LIMA, Peru (AP) — A Dutchman who recently confessed to killing American high school student Natalee Holloway in 2005 in Aruba was returned to Peru on Tuesday to serve the remainder of his prison sentence for murdering a Peruvian woman.

Joran van der Sloot arrived in Lima in the custody of law enforcement. The South American country’s government agreed in June to temporarily extradite him to the U.S. to face trial on extortion and wire fraud charges.

Van der Sloot was long the chief suspect in Holloway’s disappearance in Aruba, though authorities in the Dutch Caribbean island never prosecuted him. Then in an interview with his attorney conducted in the U.S. after his extradition, he admitted to beating the young woman to death on a beach after she refused his advances. He said he dumped her body into the sea.

Van der Sloot, 36, was charged in the U.S. for seeking a quarter of a million dollars to tell Holloway’s family the location of her remains. A plea deal in exchange for a 20-year sentence required him to provide all the information he knew about Holloway’s disappearance, allow her parents to hear in real time his discussion with law enforcement and take a polygraph test.

Video shared on social media by Peru’s National Police shows van der Sloot, hands and feet shackled, walking on the tarmac flanked by two Interpol agents, each grabbing one of his arms. He wore a pink short-sleeved shirt, jeans, tennis shoes and a bulletproof vest that identified him as an Interpol detainee.

The video also showed him doing paperwork at the airport, where he also underwent a health exam. Col. Aldo Avila, head of Interpol in Peru, said van der Sloot would be taken to a prison in the northern Lima, the capital.

About two hours after van der Sloot's arrival, three police patrol cars and three police motorcycles left the airport escorting a black vehicle with tinted windows.

His sentence for extortion will run concurrently with prison time he is serving for murder in Peru, where he pleaded guilty in 2012 to killing 21-year-old Stephany Flores, a business student from a prominent Peruvian family. She was killed in 2010 five years to the day after Holloway’s disappearance.

Van der Sloot has been transferred among Peruvian prisons while serving his 28-year sentence in response to reports that he enjoyed privileges such as television, internet access and a cellphone and accusations that he threatened to kill a warden. Before he was extradited to the U.S., he was housed in a prison in a remote area of the Andes, called Challapalca, at 4,600 meters (about 15,090 feet) above sea level.

Holloway went missing during a high school graduation trip. She was last seen May 30, 2005, leaving a bar with van der Sloot. A judge eventually declared her dead, but her body was never found.

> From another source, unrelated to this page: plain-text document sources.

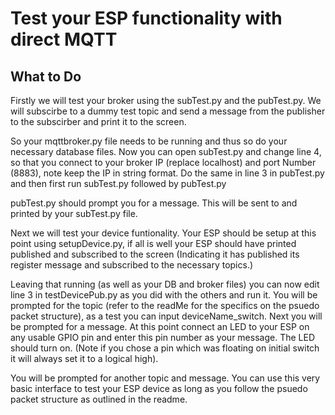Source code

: # Test your ESP functionality with direct MQTT

## What to Do
Firstly we will test your broker using the subTest.py and the pubTest.py. We will subscirbe to a dummy test topic and send a message from the publisher to the subscirber and print it to the screen.  

So your mqttbroker.py file needs to be running and thus so do your necessary database files. Now you can open subTest.py and change line 4, so that you connect to your broker IP (replace localhost) and port Number (8883), note keep the IP in string format. Do the same in line 3 in pubTest.py and then first run subTest.py followed by pubTest.py  

pubTest.py should prompt you for a message. This will be sent to and printed by your subTest.py file.

Next we will test your device funtionality. Your ESP should be setup at this point using setupDevice.py, if all is well your ESP should have printed published and subscribed to the screen (Indicating it has published its register message and subscribed to the necessary topics.)

Leaving that running (as well as your DB and broker files) you can now edit line 3 in testDevicePub.py as you did with the others and run it. You will be prompted for the topic (refer to the readMe for the specifics on the psuedo packet structure), as a test you can input deviceName_switch. Next you will be prompted for a message. At this point connect an LED to your ESP on any usable GPIO pin and enter this pin number as your message. The LED should turn on. (Note if you chose a pin which was floating on initial switch it will always set it to a logical high).

You will be prompted for another topic and message. You can use this very basic interface to test your ESP device as long as you follow the psuedo packet structure as outlined in the readme.
  

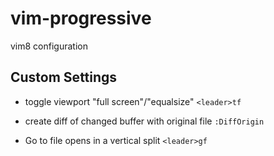 # vim-progressive
vim8 configuration

## Custom Settings

- toggle viewport "full screen"/"equalsize"                     `<leader>tf`

- create diff of changed buffer with original file              `:DiffOrigin`

- Go to file opens in a vertical split                          `<leader>gf`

The Holloway family has long sought answers about her disappearance, and van der Sloot has given shifting accounts over the years. At one point, he said Holloway was buried in gravel under the foundation of a house but later admitted that was untrue.

Five years after the killing, an FBI sting recorded the extortion attempt in which van der Sloot asked Beth Holloway to pay him $250,000 so he would tell her where to find her daughter’s body. He agreed to accept $25,000 to disclose the location and asked for the other $225,000 once the remains were recovered.

Before he could be arrested in the extortion case, van der Sloot slipped away by moving from Aruba to Peru.

After his recent confession to killing Holloway became public, prosecutors in Aruba asked the U.S. Justice Department for documents to determine if any measures will be taken against van der Sloot.